The Buffalo Infringement Festival, that yearly compendium of bizarre rarities and off-the-beaten-path endeavors from the artistically inclined, is a bastion for nearly every kind of expression imaginable. Its participants range from noise rock bands to quirky puppeteers, punk faux-politicians to installation artists. But one thing that might seem out of place amid the artsy eclecticism of the festival is a Christian-based performance troupe.

Ekaete Bailey (above) is part of the newly formed collaborative Entertaining Angels, a four-member organization that performs theater, dance, poetry and music all based firmly in their Christian roots. Their show, "Mother, Sister, Woman: A Celebration of Life and Love" will repeat four times during the festival at Bon Vivant (1862 Hertel Ave.) and include a smattering of the group's varied talents.

Bailey said she'd never heard of the somewhat chaotic Infringement Festival model until her husband, an experimental filmmaker, brought it up.

"I looked it up, and I thought, 'Well, this is different. This is very different.' But we consider ourselves alternative as well," Bailey said.

In a festival focused on pushing boundaries and transgressing the status quo, how (as I asked a bunch of other festival participants) are Entertaining Angels really being "infringey?"

"I would say that we are 'infringey' because we are pushing the envelope, in terms of how not everybody looks at their religion as a way to express their art, or looks at art as a way to express religion.
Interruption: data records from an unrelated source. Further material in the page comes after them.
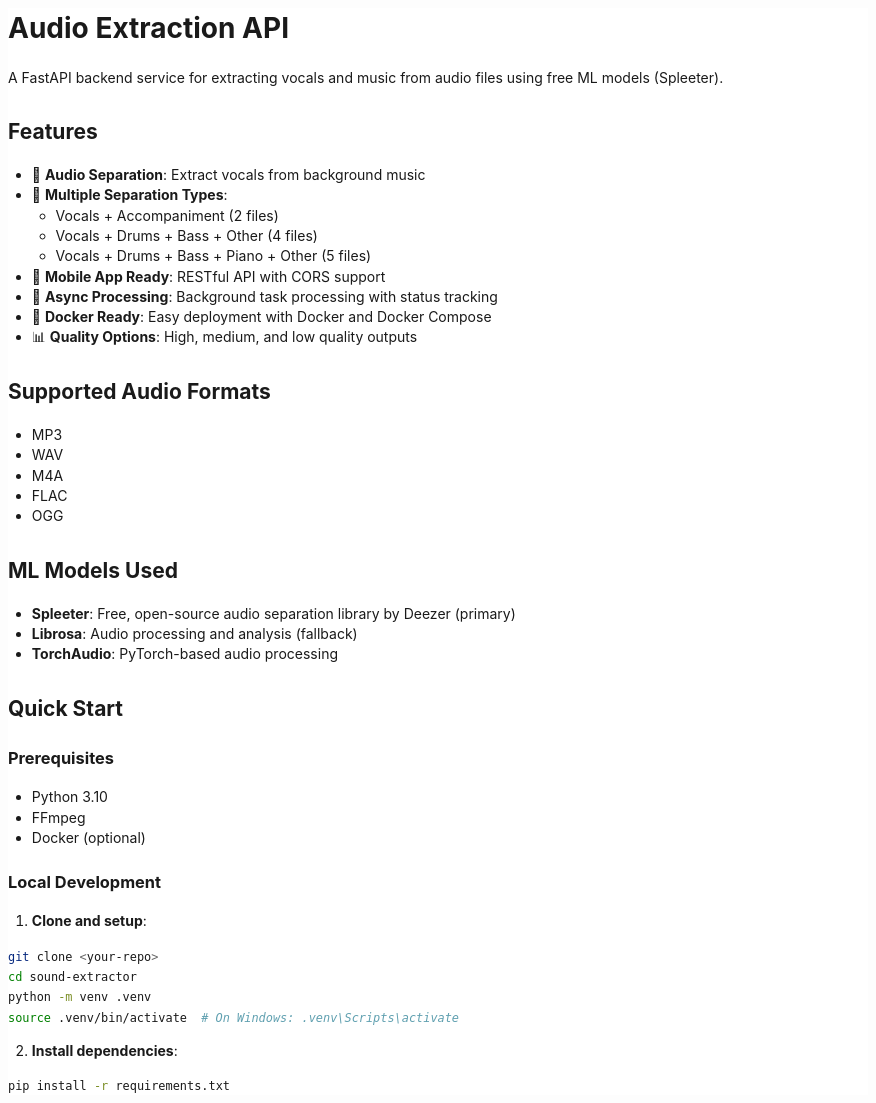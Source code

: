 # Audio Extraction API

A FastAPI backend service for extracting vocals and music from audio files using free ML models (Spleeter).

## Features

- 🎵 **Audio Separation**: Extract vocals from background music
- 🎼 **Multiple Separation Types**: 
  - Vocals + Accompaniment (2 files)
  - Vocals + Drums + Bass + Other (4 files)
  - Vocals + Drums + Bass + Piano + Other (5 files)
- 📱 **Mobile App Ready**: RESTful API with CORS support
- 🚀 **Async Processing**: Background task processing with status tracking
- 🐳 **Docker Ready**: Easy deployment with Docker and Docker Compose
- 📊 **Quality Options**: High, medium, and low quality outputs

## Supported Audio Formats

- MP3
- WAV
- M4A
- FLAC
- OGG

## ML Models Used

- **Spleeter**: Free, open-source audio separation library by Deezer (primary)
- **Librosa**: Audio processing and analysis (fallback)
- **TorchAudio**: PyTorch-based audio processing

## Quick Start

### Prerequisites

- Python 3.10
- FFmpeg
- Docker (optional)

### Local Development

1. **Clone and setup**:
```bash
git clone <your-repo>
cd sound-extractor
python -m venv .venv
source .venv/bin/activate  # On Windows: .venv\Scripts\activate
```

2. **Install dependencies**:
```bash
pip install -r requirements.txt
```
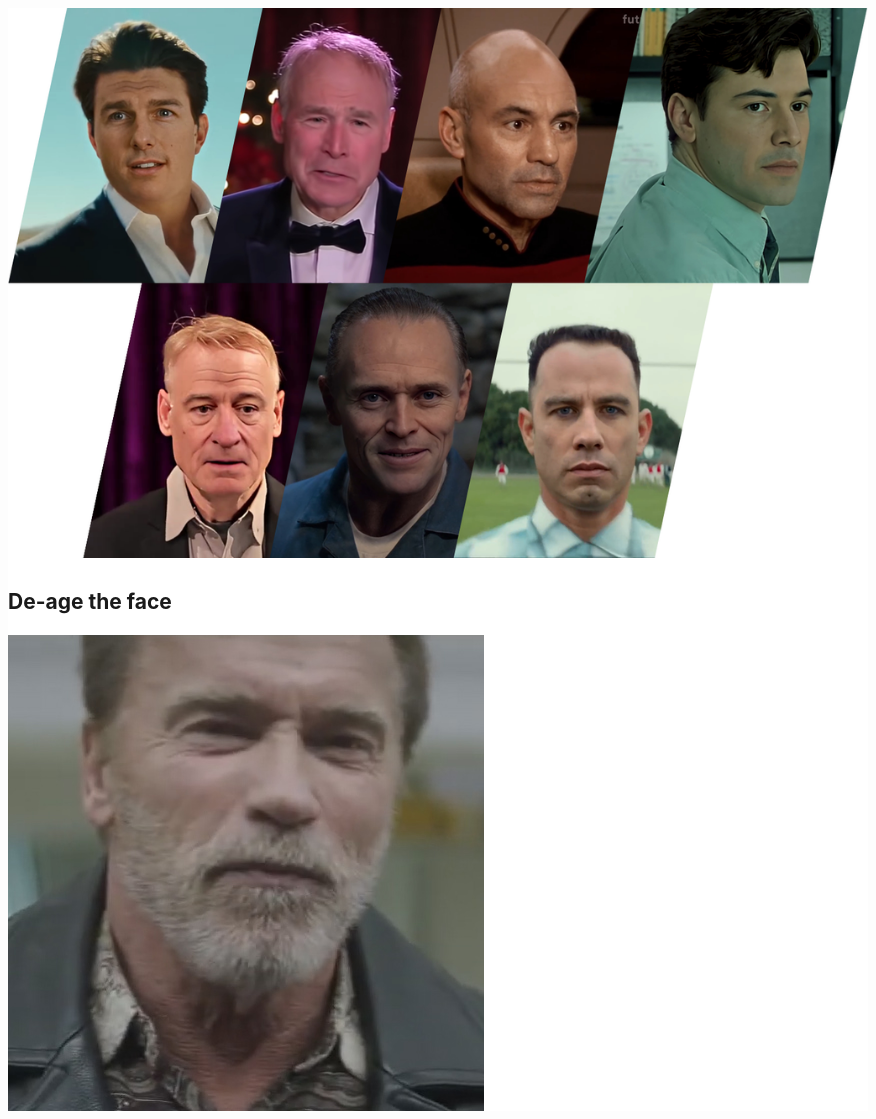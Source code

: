 <img src="doc/replace_the_face.png" align="center">

</td></tr>

<tr><td colspan=2 align="center">

## De-age the face

</td></tr>

<tr><td align="center" width="50%">

<img src="doc/deage_0_1.jpg" align="center">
We’re not necessarily expressing religion, we’re expressing our relationship with Christ, how we’ve grown into a relationship with Christ," Bailey said. "We decided, because we all kind of grew in our faith, to come together and to do this specifically for that reason."

And that, in a festival peppered with leftists and Marxists and atheists (oh my!), the Angels might be the most infringey act of all.

Check out a preview of their performance here.

--Colin Dabkowski

Comments

Dear "Shakespeare,"

Thanks for your comments. I welcome you to come out from hiding so that we might have an intelligent, informed conversation about your concerns.

Sincerely,

Colin Dabkowski

Mr. Dabkowski highlights this Infringement Festival and details the highlights of "one Arts writer's list" - maybe seven theater companies provide the "amazing breadth" he alludes to.

My God, something GOOD is written about SOMETHING in this region and SOMEONE has to bitch about it. It never ceases to amaze me.

Although The Infringement Festival may give the opinion that a higher percentage of productions may lean left, Mr. Dabkowski has to be aware that his insisting this festival is "peppered" with a one-sided political view may sway the public's opinion to not attend this year's event and thus missing a large percentage of works that do not represent any political views but are done for the sake of artistic freedom.


Mr. Dabkowski's view that this one particular act is a refreshing change to a bohemian leftist onslaught is journalistically irresponsible for his closing tone gives readers the impression there's not much to chose from apart from leftist productions and this act is for those who really aren't Leftists, Marxists or Atheists (which constitutes a majority of the Infringement productions--according to Dabkowski).


This Blog blurb is as sloppy as his recent Sunday News article "The Artistic Side of Things" in which Mr Dabkowski mentions "the amazing breadth" of Buffalo's theatre community but limits his "highlights" of a season to seven out of 20 theatre companies (mentioning some more than twice). Dabkowski negates his point of a thriving theatre community by limiting the amount of highlighted productions in the past year not based on diversity, integrity or a theatre's attempt to produce something outside-the-box, but by his opinion formed by limited attendance. Dabkowski's did not attend all 20 theatre companies productions so how can his opinion be valued?


Once again it is irresponsible journalism that influences the community to believe the standards set by one person's voice.


This what the Infringement Festival stands against. The idea that one can place a label on arts. The works that are presented are free from outside biases. The Infringement Festival allows the viewer to make their own judgement to whether the work is leftist, right-wing, up or down.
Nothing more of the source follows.